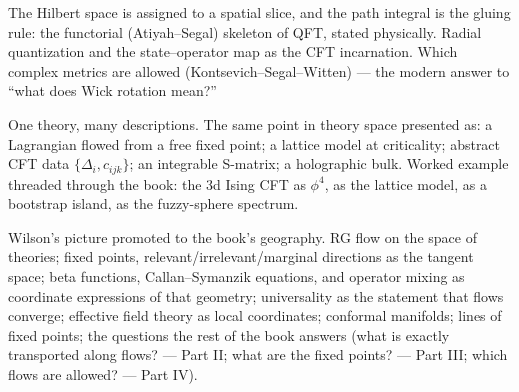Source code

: The Hilbert space is assigned to a spatial slice, and the path integral is the gluing rule: the functorial (Atiyah--Segal) skeleton of QFT, stated physically. Radial quantization and the state--operator map as the CFT incarnation. Which complex metrics are allowed (Kontsevich--Segal--Witten) --- the modern answer to ``what does Wick rotation mean?''

One theory, many descriptions. The same point in theory space presented as: a Lagrangian flowed from a free fixed point; a lattice model at criticality; abstract CFT data $\{\Delta_i, c_{ijk}\}$; an integrable S-matrix; a holographic bulk. Worked example threaded through the book: the 3d Ising CFT as $\phi^4$, as the lattice model, as a bootstrap island, as the fuzzy-sphere spectrum.

Wilson's picture promoted to the book's geography. RG flow on the space of theories; fixed points, relevant/irrelevant/marginal directions as the tangent space; beta functions, Callan--Symanzik equations, and operator mixing as coordinate expressions of that geometry; universality as the statement that flows converge; effective field theory as local coordinates; conformal manifolds; lines of fixed points; the questions the rest of the book answers (what is exactly transported along flows? --- Part II; what are the fixed points? --- Part III; which flows are allowed? --- Part IV).


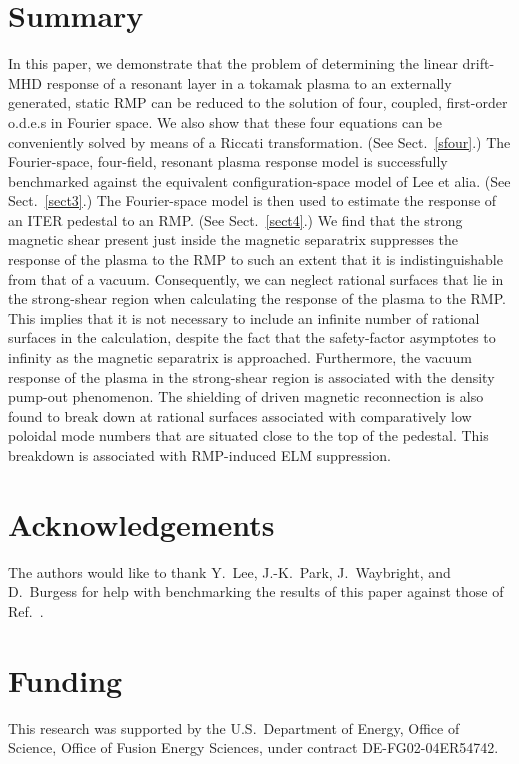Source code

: \documentclass[12pt,prb,aps]{revtex4-1}
\begin{document}
\section{Summary}\label{sect5}
In this paper, we  demonstrate that the problem of determining  the linear drift-MHD response of a resonant layer in a tokamak plasma to an externally generated, static  RMP can  be reduced to
the solution of  four, coupled, first-order o.d.e.s in Fourier space. 
We also show that these 
four equations  can be conveniently solved by means of a Riccati transformation. (See Sect.~\ref{sfour}.) The Fourier-space, four-field, resonant plasma response model is successfully benchmarked against the equivalent configuration-space model of Lee et alia.\cite{lee} (See Sect.~\ref{sect3}.) The Fourier-space model is then used to
estimate the response of an ITER pedestal to an RMP. (See Sect.~\ref{sect4}.) We find that the strong magnetic shear present just inside the magnetic
separatrix  suppresses the response of the plasma to the RMP to such an extent that it is indistinguishable from that
of a vacuum.\cite{rf2025} Consequently, we can neglect rational surfaces that lie in the strong-shear region when calculating the response of the plasma to the RMP. This implies
that it is not necessary to include an infinite number of rational surfaces in the calculation, despite the fact that the safety-factor asymptotes to infinity
as the magnetic separatrix is approached.  Furthermore, the vacuum response of the plasma in the strong-shear region is associated with the density pump-out phenomenon. The shielding of driven magnetic reconnection is also found to break down at rational surfaces associated with comparatively low
poloidal mode numbers that are situated close to the top of the pedestal. This breakdown is associated with RMP-induced ELM suppression.  

\section*{Acknowledgements}
The authors would like to thank   Y.~Lee, J.-K.~Park, J.~Waybright, and D.~Burgess for help with benchmarking the results of this paper against those of
Ref.~. 

\section*{Funding}
This research was supported by the U.S.\ Department of Energy, Office of Science, Office of Fusion Energy Sciences,  under  contract DE-FG02-04ER54742. 
\end{document}
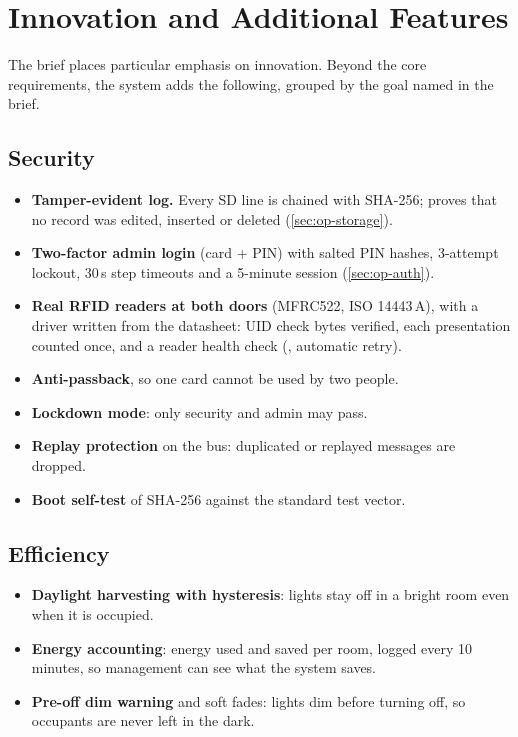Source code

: \section{Innovation and Additional Features}
\label{sec:innovation}

The brief places particular emphasis on innovation. Beyond the core requirements, the system adds
the following, grouped by the goal named in the brief.

\subsection{Security}
\begin{itemize}
  \item \textbf{Tamper-evident log.} Every SD line is chained with SHA-256; 
        proves that no record was edited, inserted or deleted (\cref{sec:op-storage}).
  \item \textbf{Two-factor admin login} (card + PIN) with salted PIN hashes, 3-attempt lockout,
        30\,s step timeouts and a 5-minute session (\cref{sec:op-auth}).
  \item \textbf{Real RFID readers at both doors} (MFRC522, ISO 14443\,A), with a driver written
        from the datasheet: UID check bytes verified, each presentation counted once, and a reader
        health check (, automatic retry).
  \item \textbf{Anti-passback}, so one card cannot be used by two people.
  \item \textbf{Lockdown mode}: only security and admin may pass.
  \item \textbf{Replay protection} on the bus: duplicated or replayed messages are dropped.
  \item \textbf{Boot self-test} of SHA-256 against the standard test vector.
\end{itemize}

\subsection{Efficiency}
\begin{itemize}
  \item \textbf{Daylight harvesting with hysteresis}: lights stay off in a bright room even when it
        is occupied.
  \item \textbf{Energy accounting}: energy used and saved per room, logged every 10 minutes, so
        management can see what the system saves.
  \item \textbf{Pre-off dim warning} and soft fades: lights dim before turning off, so occupants
        are never left in the dark.
\end{itemize}

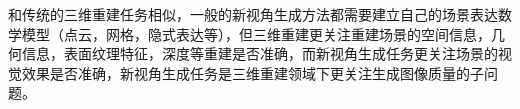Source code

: 和传统的三维重建任务相似，一般的新视角生成方法都需要建立自己的场景表达数学模型（点云，网格，隐式表达等），但三维重建更关注重建场景的空间信息，几何信息，表面纹理特征，深度等重建是否准确，而新视角生成任务更关注场景的视觉效果是否准确，新视角生成任务是三维重建领域下更关注生成图像质量的子问题。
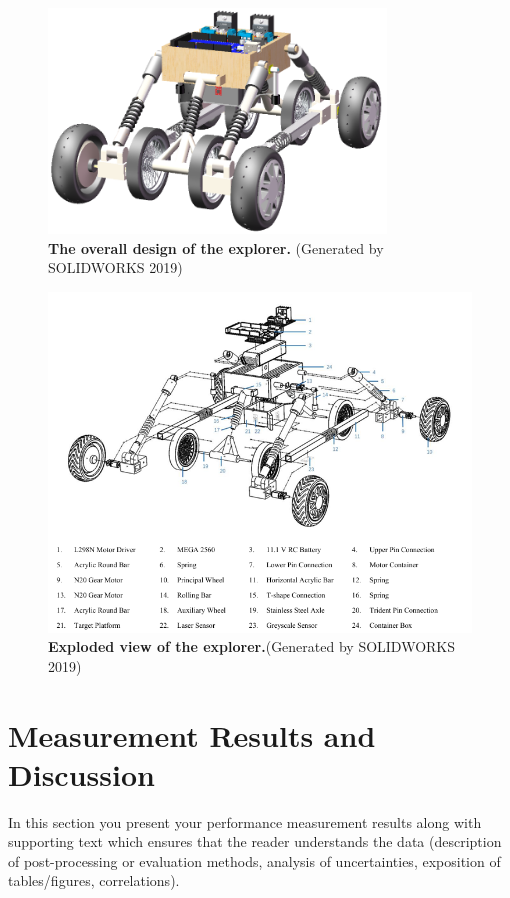 \documentclass{engr1000j-s2}
\begin{document}
  \begin{figure}[hbt!]  
  \centering
  \includegraphics[width=0.8\textwidth]{figures/overall_design.png}
  \caption{\quad \textbf{The overall design of the explorer.} (Generated by SOLIDWORKS 2019)}
  \label{fig:overall_design}
  \end{figure}

  \begin{figure}[hbt!]  
  \centering
  \includegraphics[width=\textwidth]{figures/explosive_view.png}
  \caption{\quad \textbf{Exploded view of the explorer.}(Generated by SOLIDWORKS 2019)}
  \label{fig:explosive_view}
  \end{figure}

  \hspace{1em}
  
  \section{Measurement Results and Discussion}
   In this section you present your performance measurement results along with supporting text which ensures that the reader understands the data (description of post-processing or evaluation methods, analysis of uncertainties, exposition of tables/figures, correlations). 
  
\end{document}
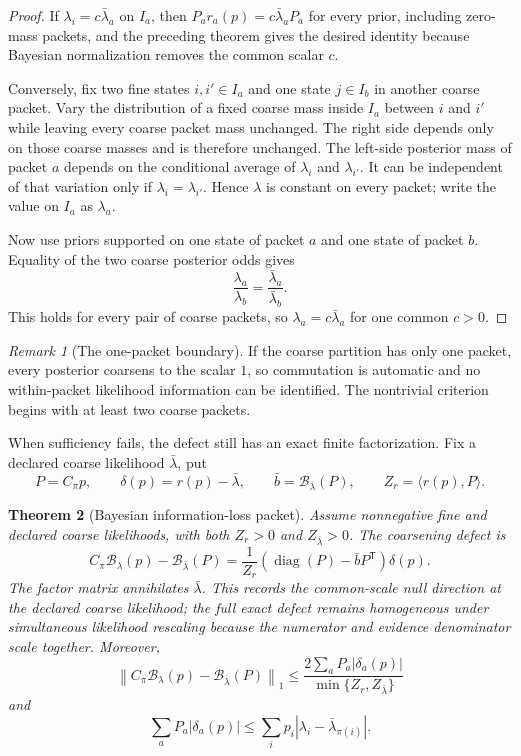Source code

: \documentclass[11pt,a4paper]{article}
\newtheorem{theorem}{Theorem}[section]
\theoremstyle{definition}
\theoremstyle{remark}
\newtheorem{remark}[theorem]{Remark}
\newcommand{\cB}{\mathcal B}
\newcommand{\diag}{\operatorname{diag}}
\begin{document}
\begin{proof}
If $\lambda_i=c\bar\lambda_a$ on $I_a$, then $P_a r_a(p)=c\bar\lambda_aP_a$ for every prior, including zero-mass packets, and the preceding theorem gives the desired identity because Bayesian normalization removes the common scalar $c$.

Conversely, fix two fine states $i,i'\in I_a$ and one state $j\in I_b$ in another coarse packet.  Vary the distribution of a fixed coarse mass inside $I_a$ between $i$ and $i'$ while leaving every coarse packet mass unchanged.  The right side depends only on those coarse masses and is therefore unchanged.  The left-side posterior mass of packet $a$ depends on the conditional average of $\lambda_i$ and $\lambda_{i'}$.  It can be independent of that variation only if $\lambda_i=\lambda_{i'}$.  Hence $\lambda$ is constant on every packet; write the value on $I_a$ as $\lambda_a$.

Now use priors supported on one state of packet $a$ and one state of packet $b$.  Equality of the two coarse posterior odds gives
\[
\frac{\lambda_a}{\lambda_b}
=
\frac{\bar\lambda_a}{\bar\lambda_b}.
\]
This holds for every pair of coarse packets, so $\lambda_a=c\bar\lambda_a$ for one common $c>0$.
\end{proof}

\begin{remark}[The one-packet boundary]\label{core:record:022}
If the coarse partition has only one packet, every posterior coarsens to the scalar $1$, so commutation is automatic and no within-packet likelihood information can be identified.  The nontrivial criterion begins with at least two coarse packets.
\end{remark}

When sufficiency fails, the defect still has an exact finite factorization.  Fix a declared coarse likelihood $\bar\lambda$, put
\[
P=C_\pi p,
\qquad
\delta(p)=r(p)-\bar\lambda,
\qquad
\bar b=\cB_{\bar\lambda}(P),
\qquad
Z_r=\langle r(p),P\rangle.
\]

\begin{theorem}[Bayesian information-loss packet]\label{core:record:023}
Assume nonnegative fine and declared coarse likelihoods, with both $Z_r>0$ and $Z_{\bar\lambda}>0$. The coarsening defect is
\[
\boxed{
C_\pi\cB_\lambda(p)
-
\cB_{\bar\lambda}(P)
=
\frac{1}{Z_r}
\left(\diag(P)-\bar bP^{\mathsf T}\right)
\delta(p).}
\]
The factor matrix annihilates $\bar\lambda$.  This records the common-scale null direction at the declared coarse likelihood; the full exact defect remains homogeneous under simultaneous likelihood rescaling because the numerator and evidence denominator scale together.  Moreover,
\[
\boxed{
\left\|C_\pi\cB_\lambda(p)-\cB_{\bar\lambda}(P)\right\|_1
\le
\frac{2\sum_aP_a|\delta_a(p)|}
{\min\{Z_r,Z_{\bar\lambda}\}}}
\]
and
\[
\sum_aP_a|\delta_a(p)|
\le
\sum_i p_i\left|\lambda_i-\bar\lambda_{\pi(i)}\right|.
\]
\end{theorem}
\end{document}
^^^^^^^^^^^^^^^^
INSTRUCTIONS FOR THE TASK | Look for the word "admin" in the data, then return every line that contains it.

EXERCISE OUTPUT |
  \item \textbf{Two-factor admin login} (card + PIN) with salted PIN hashes, 3-attempt lockout,
  \item \textbf{Lockdown mode}: only security and admin may pass.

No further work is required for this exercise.